Three recent Alliance for Open Media presentations on YouTube shed new light on AV2’s performance and utility.
-
Andrew Norkin, Director of Codec Development at Netflix, presented the current status and architecture of AV2. He outlined the codec’s design goals, early performance results, and hardware-focused development approach, noting that the low-level toolset is now finalized. The YouTube video is here.
-
Ryan Lei, Video Compression Engineer at Meta, shared AV2 performance data generated under AOM’s Common Test Conditions. His talk covered test configurations, performance metrics, and recent results across adaptive streaming, HDR, and extended color formats. The YouTube video is here.
-
Li-Heng Chen, Software Engineer at Netflix, discussed the deployment of AV1’s Film Grain Synthesis tool. While centered on AV1, the talk confirmed that AV2 will retain FGS as a mandatory feature and introduced enhancements relevant to next-gen codec development. The YouTube video is here.
I present them in order with a combined conclusion at the end.
For performance results, Norkin presented a single slide, while Lei presented All Intra, Random Access, Adaptive Bitrate Streaming, and Subjective Results. Jump to his presentation if that’s your primary concern.

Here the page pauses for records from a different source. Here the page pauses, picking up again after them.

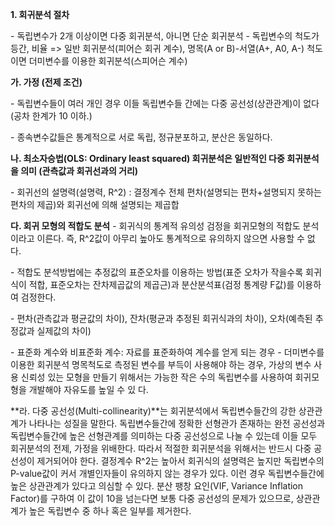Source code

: **1. 회귀분석 절차**


\- 독립변수가 2개 이상이면 다중 회귀분석, 아니면 단순 회귀분석
\- 독립변수의 척도가 등간, 비율 => 일반 회귀분석(피어슨 회귀 계수), 명목(A or B)-서열(A+, A0, A-) 척도이면 더미변수를 이용한 회귀분석(스피어슨 계수)

 

**가. 가정 (전제 조건)**

\- 독립변수들이 여러 개인 경우 이들 독립변수들 간에는 다중 공선성(상관관계)이 없다 (공차 한계가 10 이하.) 

\- 종속변수값들은 통계적으로 서로 독립, 정규분포하고, 분산은 동일하다. 

 

**나. 최소자승법(OLS: Ordinary least squared) 회귀분석은 일반적인 다중 회귀분석을 의미 (관측값과 회귀선과의 거리)** 

\- 회귀선의 설명력(설명력, R^2) : 결정계수 전체 편차(설명되는 편차+설명되지 못하는 편차의 제곱)와 회귀선에 의해 설명되는 제곱합

 

**다. 회귀 모형의 적합도 분석**
\- 회귀식의 통계적 유의성 검정을 회귀모형의 적합도 분석이라고 이른다. 즉, R^2값이 아무리 높아도 통계적으로 유의하지 않으면 사용할 수 없다. 

\- 적합도 분석방법에는 추정값의 표준오차를 이용하는 방법(표준 오차가 작을수록 회귀식이 적합, 표준오차는 잔차제곱값의 제곱근)과 분산분석표(검정 통계량 F값)를 이용하여 검정한다. 

\- 편차(관측값과 평균값의 차이), 잔차(평균과 추정된 회귀식과의 차이), 오차(예측된 추정값과 실제값의 차이) 

\- 표준화 계수와 비표준화 계수: 자료를 표준화하여 계수를 얻게 되는 경우
\- 더미변수를 이용한 회귀분석
 명목척도로 측정된 변수를 부득이 사용해야 하는 경우, 가상의 변수 사용
 신뢰성 있는 모형을 만들기 위해서는 가능한 작은 수의 독립변수를 사용하여 회귀모형을 개발해야 자유도를 높일 수 있   다. 

 

**라. 다중 공선성(Multi-collinearity)**는 회귀분석에서 독립변수들간의 강한 상관관계가 나타나는 성질을 말한다. 독립변수들간에 정확한 선형관가 존재하는 완전 공선성과 독립변수들간에 높은 선형관계를 의미하는 다중 공선성으로 나눌 수 있는데 이들 모두 회귀분석의 전제, 가정을 위배한다. 따라서 적절한 회귀분석을 위해서는 반드시 다중 공선성이 제거되어야 한다. 결정계수 R^2는 높아서 회귀식의 설명력은 높지만 독립변수의 P-value값이 커서 개별인자들이 유의하지 않는 경우가 있다. 이런 경우 독립변수들간에 높은 상관관계가 있다고 의심할 수 있다. 분산 팽창 요인(VIF, Variance Inflation Factor)를 구하여 이 값이 10을 넘는다면 보통 다중 공선성의 문제가 있으므로, 상관관계가 높은 독립변수 중 하나 혹은 일부를 제거한다.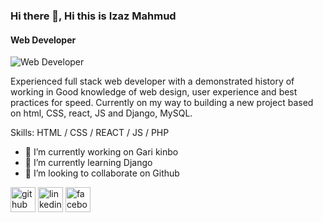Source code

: ### Hi there 👋, Hi this is Izaz Mahmud
#### Web Developer
![Web Developer](https://media.licdn.com/dms/image/D4E16AQEAUAePUboAlA/profile-displaybackgroundimage-shrink_350_1400/0/1688548885038?e=1694044800&v=beta&t=Kb4_ulkZgzuPabo1CCfUJ4lDp5Kk6SzvdVuxw8IYox0)

Experienced full stack web developer with a demonstrated history of working in Good knowledge of web design, user experience and best practices for speed. Currently on my way to building a new project based on html, CSS, react, JS and Django, MySQL.

Skills:  HTML / CSS / REACT / JS / PHP

- 🔭 I’m currently working on Gari kinbo 
- 🌱 I’m currently learning Django  
- 👯 I’m looking to collaborate on Github 


[<img src='https://cdn.jsdelivr.net/npm/simple-icons@3.0.1/icons/github.svg' alt='github' height='40'>](https://github.com/https://github.com/Izazmahmud98)  [<img src='https://cdn.jsdelivr.net/npm/simple-icons@3.0.1/icons/linkedin.svg' alt='linkedin' height='40'>](https://www.linkedin.com/in/https://www.linkedin.com/in/izaz-mahmud-81ab7420b/)  [<img src='https://cdn.jsdelivr.net/npm/simple-icons@3.0.1/icons/facebook.svg' alt='facebook' height='40'>](https://www.facebook.com/https://www.facebook.com/profile.php?id=100009265676124)  

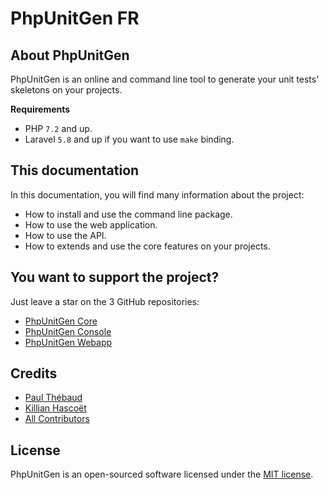 # PhpUnitGen FR

## About PhpUnitGen

PhpUnitGen is an online and command line tool to generate your unit tests'
skeletons on your projects.

**Requirements**

- PHP `7.2` and up.
- Laravel `5.8` and up if you want to use `make` binding.

## This documentation

In this documentation, you will find many information about the project:

- How to install and use the command line package.
- How to use the web application.
- How to use the API.
- How to extends and use the core features on your projects.

## You want to support the project?

Just leave a star on the 3 GitHub repositories:

- [PhpUnitGen Core](https://github.com/paul-thebaud/phpunitgen-core)
- [PhpUnitGen Console](https://github.com/paul-thebaud/phpunitgen-console)
- [PhpUnitGen Webapp](https://github.com/paul-thebaud/phpunitgen-webapp)

## Credits

- [Paul Thébaud](https://github/paul-thebaud)
- [Killian Hascoët](https://github.com/KillianH)
- [All Contributors](https://github.com/paul-thebaud/phpunitgen-core/graphs/contributors)

## License

PhpUnitGen is an open-sourced software licensed under the
[MIT license](https://opensource.org/licenses/MIT).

Just so you know, all performance data compared AV2 to AV1, with no reference to HEVC or VVV.
Contents
AV2 Codec Architecture, Presented by Netflix’s Andrew Norkin
This section comes from Norkin’s YouTube video, which is available here and embedded below.
AV2 Introduction and Timeline

Norkin began his presentation by outlining the timeline and motivation behind AV2. He recapped AOM’s formation in 2015 and the 2018 release of AV1, a codec built from several open technologies, including VP10, Daala, and Thor. AV1 has since been widely adopted by major streaming platforms.
In 2020, AOM began work on the next-generation video codec that would become AV2, designed to significantly improve compression efficiency and expand the toolset to support a broader range of use cases, including low-bitrate streaming, screen content, and layered video.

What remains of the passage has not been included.